I have some random data coming from an API into a Kafka topic that looks like this:
{"vin": "1N6AA0CA7CN040747", "make": "Nissan", "model": "Pathfinder", "year": 1993, "color": "Blue", "salePrice": "$58312.28", "city": "New York City", "state": "New York", "zipCode": "10014"}
{"vin": "1FTEX1C88AF678435", "make": "Audi", "model": "200", "year": 1991, "color": "Aquamarine", "salePrice": "$65651.53", "city": "Newport Beach", "state": "California", "zipCode": "92662"}
{"vin": "JN8AS1MU1BM237985", "make": "Subaru", "model": "Legacy", "year": 1990, "color": "Violet", "salePrice": "$21325.27", "city": "Joliet", "state": "Illinois", "zipCode": "60435"}
{"vin": "SCBGR3ZA1CC504502", "make": "Mercedes-Benz", "model": "E-Class", "year": 1986, "color": "Fuscia", "salePrice": "$81822.04", "city": "Pasadena", "state": "California", "zipCode": "91117"}
I am able to create KStream
objects and observe them, like this:
KStream<byte[], UsedCars> usedCarsInputStream =
builder.stream("used-car-colors", Consumed.with(Serdes.ByteArray(), new UsedCarsSerdes()));
//k, v => year, countof cars in year
KTable<String,Long> yearCount = usedCarsInputStream
.filter((k,v)->v.getYear() > 2010)
.selectKey((k,v) -> v.getVin())
.groupBy((key, value) -> Integer.toString(value.getYear()))

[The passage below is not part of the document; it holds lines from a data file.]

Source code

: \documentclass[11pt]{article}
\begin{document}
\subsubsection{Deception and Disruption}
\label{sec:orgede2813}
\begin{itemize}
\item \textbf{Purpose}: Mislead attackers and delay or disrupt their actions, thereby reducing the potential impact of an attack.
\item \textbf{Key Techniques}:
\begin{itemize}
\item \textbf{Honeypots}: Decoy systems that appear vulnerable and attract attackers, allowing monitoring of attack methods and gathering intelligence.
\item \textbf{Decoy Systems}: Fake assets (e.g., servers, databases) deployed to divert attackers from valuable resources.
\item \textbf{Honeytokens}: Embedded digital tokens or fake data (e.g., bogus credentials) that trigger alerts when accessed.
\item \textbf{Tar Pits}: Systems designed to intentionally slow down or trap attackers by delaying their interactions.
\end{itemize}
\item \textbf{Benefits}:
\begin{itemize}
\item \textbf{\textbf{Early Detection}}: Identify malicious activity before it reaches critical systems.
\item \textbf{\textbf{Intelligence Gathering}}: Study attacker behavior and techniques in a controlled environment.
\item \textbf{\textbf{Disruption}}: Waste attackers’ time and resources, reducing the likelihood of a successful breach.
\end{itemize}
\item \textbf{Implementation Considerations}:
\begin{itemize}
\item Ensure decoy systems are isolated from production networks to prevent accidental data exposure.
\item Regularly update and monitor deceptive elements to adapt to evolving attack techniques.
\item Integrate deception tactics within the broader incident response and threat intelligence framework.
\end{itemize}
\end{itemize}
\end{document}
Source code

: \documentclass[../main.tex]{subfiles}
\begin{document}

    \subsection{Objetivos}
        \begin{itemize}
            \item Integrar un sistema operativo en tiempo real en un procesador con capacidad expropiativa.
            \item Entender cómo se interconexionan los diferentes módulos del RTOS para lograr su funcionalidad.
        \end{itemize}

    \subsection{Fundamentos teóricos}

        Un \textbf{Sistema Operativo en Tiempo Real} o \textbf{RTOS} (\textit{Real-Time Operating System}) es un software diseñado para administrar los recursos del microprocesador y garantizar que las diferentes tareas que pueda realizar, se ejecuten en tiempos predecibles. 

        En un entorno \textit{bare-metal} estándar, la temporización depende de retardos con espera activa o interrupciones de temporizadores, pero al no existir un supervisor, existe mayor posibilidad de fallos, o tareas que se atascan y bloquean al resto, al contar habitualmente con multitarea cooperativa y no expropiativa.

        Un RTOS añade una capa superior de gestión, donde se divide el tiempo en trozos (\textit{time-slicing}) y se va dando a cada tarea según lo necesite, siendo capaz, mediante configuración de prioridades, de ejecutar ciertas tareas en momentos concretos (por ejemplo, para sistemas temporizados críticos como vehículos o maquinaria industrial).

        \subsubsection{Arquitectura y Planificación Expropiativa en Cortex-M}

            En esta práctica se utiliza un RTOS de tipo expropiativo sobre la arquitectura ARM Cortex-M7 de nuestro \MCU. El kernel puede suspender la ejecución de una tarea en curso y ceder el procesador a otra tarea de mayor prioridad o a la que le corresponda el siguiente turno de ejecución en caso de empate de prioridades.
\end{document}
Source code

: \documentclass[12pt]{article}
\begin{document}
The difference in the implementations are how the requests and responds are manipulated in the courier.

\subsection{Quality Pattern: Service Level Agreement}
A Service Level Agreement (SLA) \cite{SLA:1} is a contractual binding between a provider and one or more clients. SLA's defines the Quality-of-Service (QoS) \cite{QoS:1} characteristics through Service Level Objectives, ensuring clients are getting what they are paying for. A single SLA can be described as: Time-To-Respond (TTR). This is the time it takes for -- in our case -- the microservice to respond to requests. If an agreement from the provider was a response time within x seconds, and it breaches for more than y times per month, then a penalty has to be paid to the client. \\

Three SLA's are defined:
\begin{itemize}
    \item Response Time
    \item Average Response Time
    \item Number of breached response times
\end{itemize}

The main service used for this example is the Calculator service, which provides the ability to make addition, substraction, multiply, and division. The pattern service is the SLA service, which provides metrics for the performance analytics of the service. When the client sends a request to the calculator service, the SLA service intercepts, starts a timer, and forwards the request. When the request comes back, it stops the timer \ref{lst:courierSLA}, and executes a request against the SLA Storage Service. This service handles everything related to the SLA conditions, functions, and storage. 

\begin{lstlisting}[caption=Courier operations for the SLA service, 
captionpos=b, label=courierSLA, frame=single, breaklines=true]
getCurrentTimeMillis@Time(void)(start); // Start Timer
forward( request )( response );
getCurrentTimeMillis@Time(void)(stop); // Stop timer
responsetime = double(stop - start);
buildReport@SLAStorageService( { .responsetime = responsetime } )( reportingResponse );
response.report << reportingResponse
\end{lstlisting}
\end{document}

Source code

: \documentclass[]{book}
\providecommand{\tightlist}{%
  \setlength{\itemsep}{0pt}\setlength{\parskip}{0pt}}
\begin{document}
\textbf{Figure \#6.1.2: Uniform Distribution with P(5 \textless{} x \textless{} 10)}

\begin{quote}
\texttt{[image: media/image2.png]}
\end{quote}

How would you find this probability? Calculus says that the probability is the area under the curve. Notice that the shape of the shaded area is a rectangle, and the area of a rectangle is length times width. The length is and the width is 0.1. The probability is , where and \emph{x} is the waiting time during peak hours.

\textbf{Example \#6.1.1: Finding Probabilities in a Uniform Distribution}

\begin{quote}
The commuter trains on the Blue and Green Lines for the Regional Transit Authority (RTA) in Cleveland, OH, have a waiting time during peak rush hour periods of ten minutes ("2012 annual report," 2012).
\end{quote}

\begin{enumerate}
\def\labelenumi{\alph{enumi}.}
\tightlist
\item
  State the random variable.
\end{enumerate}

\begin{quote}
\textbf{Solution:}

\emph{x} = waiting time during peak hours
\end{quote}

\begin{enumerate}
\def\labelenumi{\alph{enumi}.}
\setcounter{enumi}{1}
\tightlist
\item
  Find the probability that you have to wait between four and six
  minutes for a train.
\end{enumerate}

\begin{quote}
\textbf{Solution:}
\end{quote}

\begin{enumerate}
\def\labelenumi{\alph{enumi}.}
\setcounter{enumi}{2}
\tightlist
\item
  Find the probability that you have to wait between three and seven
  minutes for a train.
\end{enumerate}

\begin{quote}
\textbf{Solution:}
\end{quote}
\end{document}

.count().toStream().print(Printed.<String, Long>toSysOut().withLabel("blah"));
This of course gives us a count of the records grouped by each year greater than 2010. However, what I would like to do in the next step, but have been unable to accomplish, is to simply take each of those years, as in a foreach
, and count the number of cars in each color per year. I attempted writing a foreach
on yearCount.toStream()
to further process the data, but got no results.
I am looking for output that might look like this:
{
"2011": [
{
"blue": "99",
"green": "243,",
"red": "33"
}
],
"2012": [
{
"blue": "74,",
"green": "432,",
"red": "2"
}
]
}
I believe I may have answered my own question. I would welcome any others to comment on my own solution.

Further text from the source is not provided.